WHAT THIS TASK INVOLVES -
Copy the entries out again in full.
○ ○ ○ ○ ○
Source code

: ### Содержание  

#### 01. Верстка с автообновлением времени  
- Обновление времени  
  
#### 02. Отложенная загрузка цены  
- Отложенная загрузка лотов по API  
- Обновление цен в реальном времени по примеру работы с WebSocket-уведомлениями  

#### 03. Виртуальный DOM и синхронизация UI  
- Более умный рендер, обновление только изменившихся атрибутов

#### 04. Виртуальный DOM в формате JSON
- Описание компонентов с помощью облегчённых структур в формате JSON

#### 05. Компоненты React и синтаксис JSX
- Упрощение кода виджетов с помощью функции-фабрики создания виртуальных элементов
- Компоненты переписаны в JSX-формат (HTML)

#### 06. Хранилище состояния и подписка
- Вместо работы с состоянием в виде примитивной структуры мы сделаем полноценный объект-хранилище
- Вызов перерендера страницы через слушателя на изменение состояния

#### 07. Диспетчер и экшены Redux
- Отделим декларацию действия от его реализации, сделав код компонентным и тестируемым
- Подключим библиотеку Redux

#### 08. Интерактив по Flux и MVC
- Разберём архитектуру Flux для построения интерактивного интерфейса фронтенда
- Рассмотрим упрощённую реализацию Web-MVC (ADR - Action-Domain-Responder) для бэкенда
○ ○ ○ ○ ○
WRITTEN REPLY -
Source code

: ### Содержание  

#### 01. Верстка с автообновлением времени  
- Обновление времени  
  
#### 02. Отложенная загрузка цены  
- Отложенная загрузка лотов по API  
- Обновление цен в реальном времени по примеру работы с WebSocket-уведомлениями  

#### 03. Виртуальный DOM и синхронизация UI  
- Более умный рендер, обновление только изменившихся атрибутов

#### 04. Виртуальный DOM в формате JSON
- Описание компонентов с помощью облегчённых структур в формате JSON

#### 05. Компоненты React и синтаксис JSX
- Упрощение кода виджетов с помощью функции-фабрики создания виртуальных элементов
- Компоненты переписаны в JSX-формат (HTML)

#### 06. Хранилище состояния и подписка
- Вместо работы с состоянием в виде примитивной структуры мы сделаем полноценный объект-хранилище
- Вызов перерендера страницы через слушателя на изменение состояния

#### 07. Диспетчер и экшены Redux
- Отделим декларацию действия от его реализации, сделав код компонентным и тестируемым
- Подключим библиотеку Redux

#### 08. Интерактив по Flux и MVC
- Разберём архитектуру Flux для построения интерактивного интерфейса фронтенда
- Рассмотрим упрощённую реализацию Web-MVC (ADR - Action-Domain-Responder) для бэкенда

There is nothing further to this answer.